[Collected data]
▬▬▬▬▬▬
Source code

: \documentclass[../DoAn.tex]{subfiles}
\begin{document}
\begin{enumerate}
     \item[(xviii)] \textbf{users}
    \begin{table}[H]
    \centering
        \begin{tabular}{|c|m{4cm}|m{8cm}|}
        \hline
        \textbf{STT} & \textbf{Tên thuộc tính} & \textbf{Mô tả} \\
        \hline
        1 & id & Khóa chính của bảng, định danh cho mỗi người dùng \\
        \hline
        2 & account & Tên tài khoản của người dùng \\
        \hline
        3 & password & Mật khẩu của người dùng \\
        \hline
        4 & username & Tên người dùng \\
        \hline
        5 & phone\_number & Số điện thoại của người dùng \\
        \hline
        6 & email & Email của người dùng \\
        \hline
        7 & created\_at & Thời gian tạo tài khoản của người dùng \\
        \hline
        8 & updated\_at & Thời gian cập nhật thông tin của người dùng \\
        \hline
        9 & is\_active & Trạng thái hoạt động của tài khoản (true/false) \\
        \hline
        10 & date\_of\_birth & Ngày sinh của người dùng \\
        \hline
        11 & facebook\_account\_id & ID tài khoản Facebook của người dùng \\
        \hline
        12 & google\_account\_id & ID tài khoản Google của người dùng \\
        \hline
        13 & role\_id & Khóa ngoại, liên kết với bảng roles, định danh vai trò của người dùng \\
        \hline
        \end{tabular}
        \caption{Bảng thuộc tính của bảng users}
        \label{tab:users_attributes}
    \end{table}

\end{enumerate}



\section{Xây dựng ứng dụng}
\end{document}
▬▬▬▬▬▬
- _Your goal_:
Please reproduce, word for word, every line from the line with "11 & facebook\_account\_id" to the final line above, including both ends.

- _Result of this exercise_:
        11 & facebook\_account\_id & ID tài khoản Facebook của người dùng \\
        \hline
        12 & google\_account\_id & ID tài khoản Google của người dùng \\
        \hline
        13 & role\_id & Khóa ngoại, liên kết với bảng roles, định danh vai trò của người dùng \\
        \hline
        \end{tabular}
        \caption{Bảng thuộc tính của bảng users}
        \label{tab:users_attributes}
    \end{table}

\end{enumerate}



\section{Xây dựng ứng dụng}
\end{document}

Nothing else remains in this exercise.